Aim of the task ::
Return only this: the line with "5. **Path quality" and all the lines that follow it below, through the final one, exactly as they are.

The data ::
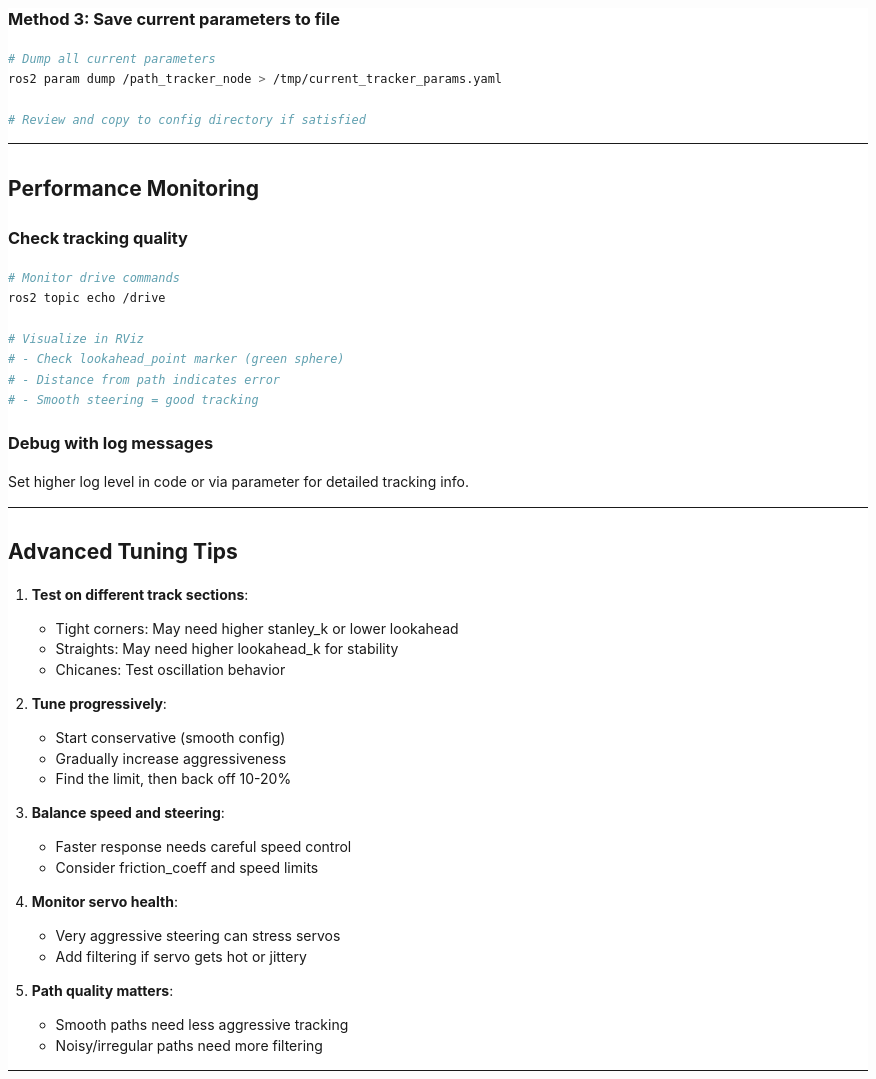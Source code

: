 ### Method 3: Save current parameters to file
```bash
# Dump all current parameters
ros2 param dump /path_tracker_node > /tmp/current_tracker_params.yaml

# Review and copy to config directory if satisfied
```

---

## Performance Monitoring

### Check tracking quality
```bash
# Monitor drive commands
ros2 topic echo /drive

# Visualize in RViz
# - Check lookahead_point marker (green sphere)
# - Distance from path indicates error
# - Smooth steering = good tracking
```

### Debug with log messages
Set higher log level in code or via parameter for detailed tracking info.

---

## Advanced Tuning Tips

1. **Test on different track sections**:
   - Tight corners: May need higher stanley_k or lower lookahead
   - Straights: May need higher lookahead_k for stability
   - Chicanes: Test oscillation behavior

2. **Tune progressively**:
   - Start conservative (smooth config)
   - Gradually increase aggressiveness
   - Find the limit, then back off 10-20%

3. **Balance speed and steering**:
   - Faster response needs careful speed control
   - Consider friction_coeff and speed limits

4. **Monitor servo health**:
   - Very aggressive steering can stress servos
   - Add filtering if servo gets hot or jittery

5. **Path quality matters**:
   - Smooth paths need less aggressive tracking
   - Noisy/irregular paths need more filtering

---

Your response ::
5. **Path quality matters**:
   - Smooth paths need less aggressive tracking
   - Noisy/irregular paths need more filtering

---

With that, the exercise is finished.